**TASK STATEMENT**
Give the records again in full, exactly as they appear.

*** DATASET EXCERPTS Section Begins ***

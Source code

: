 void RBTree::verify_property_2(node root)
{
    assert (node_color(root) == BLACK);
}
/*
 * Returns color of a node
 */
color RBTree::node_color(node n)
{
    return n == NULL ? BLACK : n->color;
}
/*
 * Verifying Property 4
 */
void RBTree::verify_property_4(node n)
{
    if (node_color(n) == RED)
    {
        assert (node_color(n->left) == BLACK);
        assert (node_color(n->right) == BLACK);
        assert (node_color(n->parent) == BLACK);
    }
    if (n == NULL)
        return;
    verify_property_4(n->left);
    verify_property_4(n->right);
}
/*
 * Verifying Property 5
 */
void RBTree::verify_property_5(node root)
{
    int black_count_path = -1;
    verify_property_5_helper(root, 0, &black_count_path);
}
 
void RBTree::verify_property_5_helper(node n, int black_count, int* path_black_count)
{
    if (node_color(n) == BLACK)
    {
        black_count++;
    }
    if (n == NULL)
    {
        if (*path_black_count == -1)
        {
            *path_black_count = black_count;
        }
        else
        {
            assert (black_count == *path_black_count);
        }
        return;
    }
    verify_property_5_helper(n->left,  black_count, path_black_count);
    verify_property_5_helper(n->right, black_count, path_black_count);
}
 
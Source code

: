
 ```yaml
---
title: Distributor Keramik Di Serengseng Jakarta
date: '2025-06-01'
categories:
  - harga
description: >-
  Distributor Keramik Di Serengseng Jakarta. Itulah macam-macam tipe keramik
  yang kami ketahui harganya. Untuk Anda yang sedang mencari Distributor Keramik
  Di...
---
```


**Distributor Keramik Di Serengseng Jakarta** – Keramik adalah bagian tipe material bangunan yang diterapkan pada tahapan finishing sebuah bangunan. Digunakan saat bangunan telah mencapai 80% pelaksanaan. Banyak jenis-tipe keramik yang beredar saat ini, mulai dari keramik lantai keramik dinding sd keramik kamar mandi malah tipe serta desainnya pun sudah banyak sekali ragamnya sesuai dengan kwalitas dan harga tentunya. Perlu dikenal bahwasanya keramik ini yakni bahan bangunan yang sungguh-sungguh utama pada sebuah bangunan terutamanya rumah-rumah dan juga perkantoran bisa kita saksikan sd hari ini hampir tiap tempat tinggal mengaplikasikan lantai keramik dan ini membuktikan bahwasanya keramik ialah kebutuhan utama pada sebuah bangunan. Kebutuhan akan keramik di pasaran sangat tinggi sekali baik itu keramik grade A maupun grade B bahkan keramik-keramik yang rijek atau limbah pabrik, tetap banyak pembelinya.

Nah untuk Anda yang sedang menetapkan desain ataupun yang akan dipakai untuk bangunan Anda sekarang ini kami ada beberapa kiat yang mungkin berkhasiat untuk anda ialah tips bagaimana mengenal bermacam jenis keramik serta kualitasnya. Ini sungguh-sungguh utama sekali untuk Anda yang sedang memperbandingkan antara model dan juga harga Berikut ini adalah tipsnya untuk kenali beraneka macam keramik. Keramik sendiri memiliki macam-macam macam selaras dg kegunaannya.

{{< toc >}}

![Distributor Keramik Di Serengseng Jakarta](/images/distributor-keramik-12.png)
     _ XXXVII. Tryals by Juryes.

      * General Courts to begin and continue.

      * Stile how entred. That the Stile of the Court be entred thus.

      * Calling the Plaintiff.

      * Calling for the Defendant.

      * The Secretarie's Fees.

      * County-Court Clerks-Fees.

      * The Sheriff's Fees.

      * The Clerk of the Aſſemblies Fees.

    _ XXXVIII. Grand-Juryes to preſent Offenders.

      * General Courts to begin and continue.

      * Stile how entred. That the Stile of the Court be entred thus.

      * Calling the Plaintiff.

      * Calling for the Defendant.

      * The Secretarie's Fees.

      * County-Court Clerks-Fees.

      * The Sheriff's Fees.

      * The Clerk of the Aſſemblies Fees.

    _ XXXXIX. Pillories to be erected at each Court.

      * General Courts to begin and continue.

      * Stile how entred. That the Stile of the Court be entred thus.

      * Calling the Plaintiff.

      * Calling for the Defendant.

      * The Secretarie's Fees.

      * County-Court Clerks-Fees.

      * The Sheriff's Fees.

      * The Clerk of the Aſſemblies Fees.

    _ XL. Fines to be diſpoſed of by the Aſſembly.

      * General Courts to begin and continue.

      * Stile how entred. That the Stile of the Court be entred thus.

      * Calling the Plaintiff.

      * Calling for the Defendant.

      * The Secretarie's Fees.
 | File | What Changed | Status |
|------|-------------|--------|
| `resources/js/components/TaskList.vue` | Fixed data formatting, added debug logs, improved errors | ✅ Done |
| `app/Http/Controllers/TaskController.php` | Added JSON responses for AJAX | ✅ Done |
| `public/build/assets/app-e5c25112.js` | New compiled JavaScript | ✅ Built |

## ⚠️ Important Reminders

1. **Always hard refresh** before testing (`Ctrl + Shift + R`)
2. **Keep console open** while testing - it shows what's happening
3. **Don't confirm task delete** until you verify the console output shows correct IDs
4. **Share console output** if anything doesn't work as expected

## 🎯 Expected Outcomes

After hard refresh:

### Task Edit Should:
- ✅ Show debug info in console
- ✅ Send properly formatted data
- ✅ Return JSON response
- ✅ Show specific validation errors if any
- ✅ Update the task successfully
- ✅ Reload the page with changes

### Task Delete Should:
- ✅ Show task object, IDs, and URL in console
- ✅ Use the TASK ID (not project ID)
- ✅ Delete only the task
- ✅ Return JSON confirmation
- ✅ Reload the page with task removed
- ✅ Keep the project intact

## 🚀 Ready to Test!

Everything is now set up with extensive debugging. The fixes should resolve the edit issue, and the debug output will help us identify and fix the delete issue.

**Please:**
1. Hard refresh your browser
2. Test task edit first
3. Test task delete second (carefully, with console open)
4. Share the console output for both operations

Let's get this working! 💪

*** DATASET EXCERPTS Section Ends ***

**RESPONSE BELOW**
Source code

: void RBTree::verify_property_2(node root)
{
    assert (node_color(root) == BLACK);
}
/*
 * Returns color of a node
 */
color RBTree::node_color(node n)
{
    return n == NULL ? BLACK : n->color;
}
/*
 * Verifying Property 4
 */
void RBTree::verify_property_4(node n)
{
    if (node_color(n) == RED)
    {
        assert (node_color(n->left) == BLACK);
        assert (node_color(n->right) == BLACK);
        assert (node_color(n->parent) == BLACK);
    }
    if (n == NULL)
        return;
    verify_property_4(n->left);
    verify_property_4(n->right);
}
/*
 * Verifying Property 5
 */
void RBTree::verify_property_5(node root)
{
    int black_count_path = -1;
    verify_property_5_helper(root, 0, &black_count_path);
}
 
void RBTree::verify_property_5_helper(node n, int black_count, int* path_black_count)
{
    if (node_color(n) == BLACK)
    {
        black_count++;
    }
    if (n == NULL)
    {
        if (*path_black_count == -1)
        {
            *path_black_count = black_count;
        }
        else
        {
            assert (black_count == *path_black_count);
        }
        return;
    }
    verify_property_5_helper(n->left,  black_count, path_black_count);
    verify_property_5_helper(n->right, black_count, path_black_count);
}
 
Source code

:
 ```yaml
---
title: Distributor Keramik Di Serengseng Jakarta
date: '2025-06-01'
categories:
  - harga
description: >-
  Distributor Keramik Di Serengseng Jakarta. Itulah macam-macam tipe keramik
  yang kami ketahui harganya. Untuk Anda yang sedang mencari Distributor Keramik
  Di...
---
```


**Distributor Keramik Di Serengseng Jakarta** – Keramik adalah bagian tipe material bangunan yang diterapkan pada tahapan finishing sebuah bangunan. Digunakan saat bangunan telah mencapai 80% pelaksanaan. Banyak jenis-tipe keramik yang beredar saat ini, mulai dari keramik lantai keramik dinding sd keramik kamar mandi malah tipe serta desainnya pun sudah banyak sekali ragamnya sesuai dengan kwalitas dan harga tentunya. Perlu dikenal bahwasanya keramik ini yakni bahan bangunan yang sungguh-sungguh utama pada sebuah bangunan terutamanya rumah-rumah dan juga perkantoran bisa kita saksikan sd hari ini hampir tiap tempat tinggal mengaplikasikan lantai keramik dan ini membuktikan bahwasanya keramik ialah kebutuhan utama pada sebuah bangunan. Kebutuhan akan keramik di pasaran sangat tinggi sekali baik itu keramik grade A maupun grade B bahkan keramik-keramik yang rijek atau limbah pabrik, tetap banyak pembelinya.

Nah untuk Anda yang sedang menetapkan desain ataupun yang akan dipakai untuk bangunan Anda sekarang ini kami ada beberapa kiat yang mungkin berkhasiat untuk anda ialah tips bagaimana mengenal bermacam jenis keramik serta kualitasnya. Ini sungguh-sungguh utama sekali untuk Anda yang sedang memperbandingkan antara model dan juga harga Berikut ini adalah tipsnya untuk kenali beraneka macam keramik. Keramik sendiri memiliki macam-macam macam selaras dg kegunaannya.

{{< toc >}}

![Distributor Keramik Di Serengseng Jakarta](/images/distributor-keramik-12.png)
     _ XXXVII. Tryals by Juryes.

      * General Courts to begin and continue.

      * Stile how entred. That the Stile of the Court be entred thus.

      * Calling the Plaintiff.

      * Calling for the Defendant.

      * The Secretarie's Fees.

      * County-Court Clerks-Fees.

      * The Sheriff's Fees.

      * The Clerk of the Aſſemblies Fees.

    _ XXXVIII. Grand-Juryes to preſent Offenders.

      * General Courts to begin and continue.

      * Stile how entred. That the Stile of the Court be entred thus.

      * Calling the Plaintiff.

      * Calling for the Defendant.

      * The Secretarie's Fees.

      * County-Court Clerks-Fees.

      * The Sheriff's Fees.

      * The Clerk of the Aſſemblies Fees.

    _ XXXXIX. Pillories to be erected at each Court.

      * General Courts to begin and continue.

      * Stile how entred. That the Stile of the Court be entred thus.

      * Calling the Plaintiff.

      * Calling for the Defendant.

      * The Secretarie's Fees.

      * County-Court Clerks-Fees.

      * The Sheriff's Fees.

      * The Clerk of the Aſſemblies Fees.

    _ XL. Fines to be diſpoſed of by the Aſſembly.

      * General Courts to begin and continue.

      * Stile how entred. That the Stile of the Court be entred thus.

      * Calling the Plaintiff.

      * Calling for the Defendant.

      * The Secretarie's Fees.
 | File | What Changed | Status |
|------|-------------|--------|
| `resources/js/components/TaskList.vue` | Fixed data formatting, added debug logs, improved errors | ✅ Done |
| `app/Http/Controllers/TaskController.php` | Added JSON responses for AJAX | ✅ Done |
| `public/build/assets/app-e5c25112.js` | New compiled JavaScript | ✅ Built |

## ⚠️ Important Reminders

1. **Always hard refresh** before testing (`Ctrl + Shift + R`)
2. **Keep console open** while testing - it shows what's happening
3. **Don't confirm task delete** until you verify the console output shows correct IDs
4. **Share console output** if anything doesn't work as expected

## 🎯 Expected Outcomes

After hard refresh:

### Task Edit Should:
- ✅ Show debug info in console
- ✅ Send properly formatted data
- ✅ Return JSON response
- ✅ Show specific validation errors if any
- ✅ Update the task successfully
- ✅ Reload the page with changes

### Task Delete Should:
- ✅ Show task object, IDs, and URL in console
- ✅ Use the TASK ID (not project ID)
- ✅ Delete only the task
- ✅ Return JSON confirmation
- ✅ Reload the page with task removed
- ✅ Keep the project intact

## 🚀 Ready to Test!

Everything is now set up with extensive debugging. The fixes should resolve the edit issue, and the debug output will help us identify and fix the delete issue.

**Please:**
1. Hard refresh your browser
2. Test task edit first
3. Test task delete second (carefully, with console open)
4. Share the console output for both operations

Let's get this working! 💪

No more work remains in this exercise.